Covid, i risultati sull’efficacia del vaccino di Takis e Rottapharm: lo studio

Secondo i modelli preclinici ottenuti sui topi modificati, così da avere lo stesso recettore Ace umano utilizzato dal coronavirus per invadere le cellule, il vaccino sarebbe efficace sia nella prevenzione del contagio sia nella protezione contro le varianti del Sars-CoV-2.

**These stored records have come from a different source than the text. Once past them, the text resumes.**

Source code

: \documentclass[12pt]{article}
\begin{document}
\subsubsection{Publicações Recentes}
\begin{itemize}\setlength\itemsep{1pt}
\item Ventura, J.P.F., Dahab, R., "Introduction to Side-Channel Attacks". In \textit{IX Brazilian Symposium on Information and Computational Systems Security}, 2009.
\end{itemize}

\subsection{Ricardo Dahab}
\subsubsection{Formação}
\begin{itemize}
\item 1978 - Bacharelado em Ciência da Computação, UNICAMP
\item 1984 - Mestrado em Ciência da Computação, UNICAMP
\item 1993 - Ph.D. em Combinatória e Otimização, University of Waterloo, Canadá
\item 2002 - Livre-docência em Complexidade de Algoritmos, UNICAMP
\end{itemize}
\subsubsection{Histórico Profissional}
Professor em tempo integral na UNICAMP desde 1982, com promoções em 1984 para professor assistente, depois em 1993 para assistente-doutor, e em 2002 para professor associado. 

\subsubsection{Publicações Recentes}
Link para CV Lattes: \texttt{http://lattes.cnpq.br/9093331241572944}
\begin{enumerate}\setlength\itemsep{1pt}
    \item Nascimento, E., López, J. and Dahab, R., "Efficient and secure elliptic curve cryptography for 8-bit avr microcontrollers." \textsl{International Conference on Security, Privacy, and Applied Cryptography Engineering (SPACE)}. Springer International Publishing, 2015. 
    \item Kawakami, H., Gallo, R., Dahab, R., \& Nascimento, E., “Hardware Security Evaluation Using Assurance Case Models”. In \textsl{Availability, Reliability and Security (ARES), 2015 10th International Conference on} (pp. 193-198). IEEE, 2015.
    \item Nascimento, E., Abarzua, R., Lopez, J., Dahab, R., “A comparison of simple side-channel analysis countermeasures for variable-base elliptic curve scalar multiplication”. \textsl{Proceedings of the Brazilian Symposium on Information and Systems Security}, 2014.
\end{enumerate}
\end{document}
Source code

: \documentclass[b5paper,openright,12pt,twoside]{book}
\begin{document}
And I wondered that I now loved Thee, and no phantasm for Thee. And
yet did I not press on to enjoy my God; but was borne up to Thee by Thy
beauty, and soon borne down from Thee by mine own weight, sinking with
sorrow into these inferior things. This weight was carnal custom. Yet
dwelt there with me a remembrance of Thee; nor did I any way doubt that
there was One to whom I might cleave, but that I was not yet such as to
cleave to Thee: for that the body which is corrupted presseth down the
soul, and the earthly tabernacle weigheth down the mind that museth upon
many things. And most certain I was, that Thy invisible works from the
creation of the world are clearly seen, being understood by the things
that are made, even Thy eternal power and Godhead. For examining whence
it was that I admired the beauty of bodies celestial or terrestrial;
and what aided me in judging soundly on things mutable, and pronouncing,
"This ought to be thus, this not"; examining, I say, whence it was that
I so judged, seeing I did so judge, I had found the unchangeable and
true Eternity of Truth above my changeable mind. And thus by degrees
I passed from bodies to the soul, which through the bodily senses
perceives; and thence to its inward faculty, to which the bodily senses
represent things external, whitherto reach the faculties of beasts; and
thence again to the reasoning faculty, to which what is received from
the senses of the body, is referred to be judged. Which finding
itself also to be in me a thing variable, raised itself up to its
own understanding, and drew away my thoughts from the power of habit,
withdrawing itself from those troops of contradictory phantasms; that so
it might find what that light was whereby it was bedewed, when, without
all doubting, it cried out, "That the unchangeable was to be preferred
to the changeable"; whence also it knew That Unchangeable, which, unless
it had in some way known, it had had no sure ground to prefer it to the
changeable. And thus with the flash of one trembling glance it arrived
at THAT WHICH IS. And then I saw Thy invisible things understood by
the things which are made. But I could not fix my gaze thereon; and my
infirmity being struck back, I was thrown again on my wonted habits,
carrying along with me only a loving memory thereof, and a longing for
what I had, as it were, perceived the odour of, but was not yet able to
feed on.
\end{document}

I dati sono stati ottenuti attraverso uno studio internazionale condotto dall’Irccs San Raffaele di Milano, dalla Sackler School of Medicine dell’Università di Tel Aviv e dal National Infection Service inglese.

A partire da questi risultati è iniziata in Italia la sperimentazione clinica di fase 1 e 2 presso l’Ospedale San Gerardo di Monza con Università di Milano Bicocca, l’Istituto Nazionale Tumori IRCCS Pascale di Napoli, l’Istituto Spallanzani e Centro Ricerche Cliniche di Verona, in collaborazione con i laboratori di VisMederi a Siena.

“I dati ottenuti nel modello di topo hACE2, che ha lo stesso recettore dell’uomo e sviluppa una patologia simile, mostrano la protezione dal virus e l’assenza di sintomi respiratori ed effetti clinici dovuti all’infezione da SarsCov2”, ha spiegato Matteo Iannacone, dell’Ospedale San Raffaele di Milano e docente dell’Università Vita-Salute.

“Mai come in questo momento storico abbiamo capito quanto sia importante la ricerca scientifica per combattere la pandemia ed altre malattie. In Italia abbiamo eccellenti scienziati con eccellenti idee e capacità che vanno opportunamente finanziate per rendere il Paese più competitivo”, ha aggiunto Iannacone.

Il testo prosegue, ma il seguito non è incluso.